* _WHAT TO DO_
Every entry below is to be returned unchanged. Images are not part of the copy.

▬▬▬

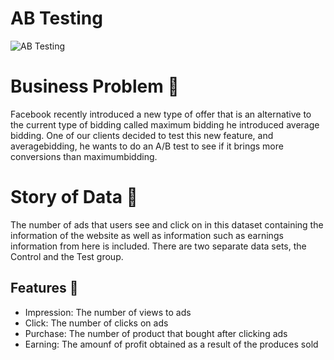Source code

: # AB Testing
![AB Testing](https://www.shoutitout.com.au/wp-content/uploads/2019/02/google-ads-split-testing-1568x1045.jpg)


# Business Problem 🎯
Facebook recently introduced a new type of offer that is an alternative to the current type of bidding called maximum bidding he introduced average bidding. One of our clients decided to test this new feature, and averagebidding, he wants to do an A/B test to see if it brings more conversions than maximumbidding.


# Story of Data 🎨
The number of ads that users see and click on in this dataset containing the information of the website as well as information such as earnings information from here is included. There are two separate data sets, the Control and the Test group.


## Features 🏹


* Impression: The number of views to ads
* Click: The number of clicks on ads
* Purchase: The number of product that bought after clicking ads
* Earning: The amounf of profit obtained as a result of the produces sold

▬▬▬

* _ANSWER BOX_
Source code

: # AB Testing
![AB Testing](https://www.shoutitout.com.au/wp-content/uploads/2019/02/google-ads-split-testing-1568x1045.jpg)


# Business Problem 🎯
Facebook recently introduced a new type of offer that is an alternative to the current type of bidding called maximum bidding he introduced average bidding. One of our clients decided to test this new feature, and averagebidding, he wants to do an A/B test to see if it brings more conversions than maximumbidding.


# Story of Data 🎨
The number of ads that users see and click on in this dataset containing the information of the website as well as information such as earnings information from here is included. There are two separate data sets, the Control and the Test group.


## Features 🏹


* Impression: The number of views to ads
* Click: The number of clicks on ads
* Purchase: The number of product that bought after clicking ads
* Earning: The amounf of profit obtained as a result of the produces sold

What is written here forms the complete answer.